§ **Exercise goal**
Return exactly the lines below, starting with the one that has "RENTAL & \$ 0.14 M \\" and going on through the one that has "Ximian Desktop".

Start of Supplied material

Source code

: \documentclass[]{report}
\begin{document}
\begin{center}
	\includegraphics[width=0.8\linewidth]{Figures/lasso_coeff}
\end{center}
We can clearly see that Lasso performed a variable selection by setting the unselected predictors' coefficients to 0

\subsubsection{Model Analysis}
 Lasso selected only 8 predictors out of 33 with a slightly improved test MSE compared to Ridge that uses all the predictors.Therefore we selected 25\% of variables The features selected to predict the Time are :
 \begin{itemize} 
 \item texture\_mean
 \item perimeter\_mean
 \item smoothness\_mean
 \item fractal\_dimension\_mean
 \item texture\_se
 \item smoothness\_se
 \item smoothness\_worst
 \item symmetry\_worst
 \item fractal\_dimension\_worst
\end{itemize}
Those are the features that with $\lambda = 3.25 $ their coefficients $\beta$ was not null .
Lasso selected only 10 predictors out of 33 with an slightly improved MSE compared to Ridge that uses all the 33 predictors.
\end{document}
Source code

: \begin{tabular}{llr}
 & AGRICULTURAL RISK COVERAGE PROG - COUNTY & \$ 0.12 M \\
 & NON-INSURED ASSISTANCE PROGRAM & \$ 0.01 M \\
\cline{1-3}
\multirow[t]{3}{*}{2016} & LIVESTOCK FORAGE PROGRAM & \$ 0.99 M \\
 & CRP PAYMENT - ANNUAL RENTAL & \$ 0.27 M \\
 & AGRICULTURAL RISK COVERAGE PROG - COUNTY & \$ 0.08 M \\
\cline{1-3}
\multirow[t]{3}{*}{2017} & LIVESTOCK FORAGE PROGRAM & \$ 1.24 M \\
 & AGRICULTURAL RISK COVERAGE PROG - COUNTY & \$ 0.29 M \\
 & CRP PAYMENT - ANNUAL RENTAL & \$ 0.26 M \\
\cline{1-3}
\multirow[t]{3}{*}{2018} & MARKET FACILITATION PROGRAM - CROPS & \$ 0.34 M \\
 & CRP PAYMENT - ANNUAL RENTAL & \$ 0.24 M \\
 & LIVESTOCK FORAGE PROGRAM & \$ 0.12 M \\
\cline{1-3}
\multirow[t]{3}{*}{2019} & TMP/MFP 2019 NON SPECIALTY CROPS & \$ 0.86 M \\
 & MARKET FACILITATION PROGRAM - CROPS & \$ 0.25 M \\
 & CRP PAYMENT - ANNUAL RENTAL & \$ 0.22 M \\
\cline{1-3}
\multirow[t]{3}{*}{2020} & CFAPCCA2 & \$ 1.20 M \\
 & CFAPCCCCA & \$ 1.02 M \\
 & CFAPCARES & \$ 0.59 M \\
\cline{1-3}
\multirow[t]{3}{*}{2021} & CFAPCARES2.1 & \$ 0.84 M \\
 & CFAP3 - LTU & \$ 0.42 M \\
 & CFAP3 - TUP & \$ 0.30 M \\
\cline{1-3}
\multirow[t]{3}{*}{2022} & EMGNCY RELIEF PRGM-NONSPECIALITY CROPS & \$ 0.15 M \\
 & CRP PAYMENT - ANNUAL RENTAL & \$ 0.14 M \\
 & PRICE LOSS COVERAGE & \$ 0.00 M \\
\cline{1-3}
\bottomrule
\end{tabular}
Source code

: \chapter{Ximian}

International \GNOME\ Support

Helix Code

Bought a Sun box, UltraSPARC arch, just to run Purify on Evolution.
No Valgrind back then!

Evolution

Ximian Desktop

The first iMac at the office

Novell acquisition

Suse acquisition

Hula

End of Supplied material

§ **Finished task**
 & CRP PAYMENT - ANNUAL RENTAL & \$ 0.14 M \\
 & PRICE LOSS COVERAGE & \$ 0.00 M \\
\cline{1-3}
\bottomrule
\end{tabular}
Source code

: \chapter{Ximian}

International \GNOME\ Support

Helix Code

Bought a Sun box, UltraSPARC arch, just to run Purify on Evolution.
No Valgrind back then!

Evolution

Ximian Desktop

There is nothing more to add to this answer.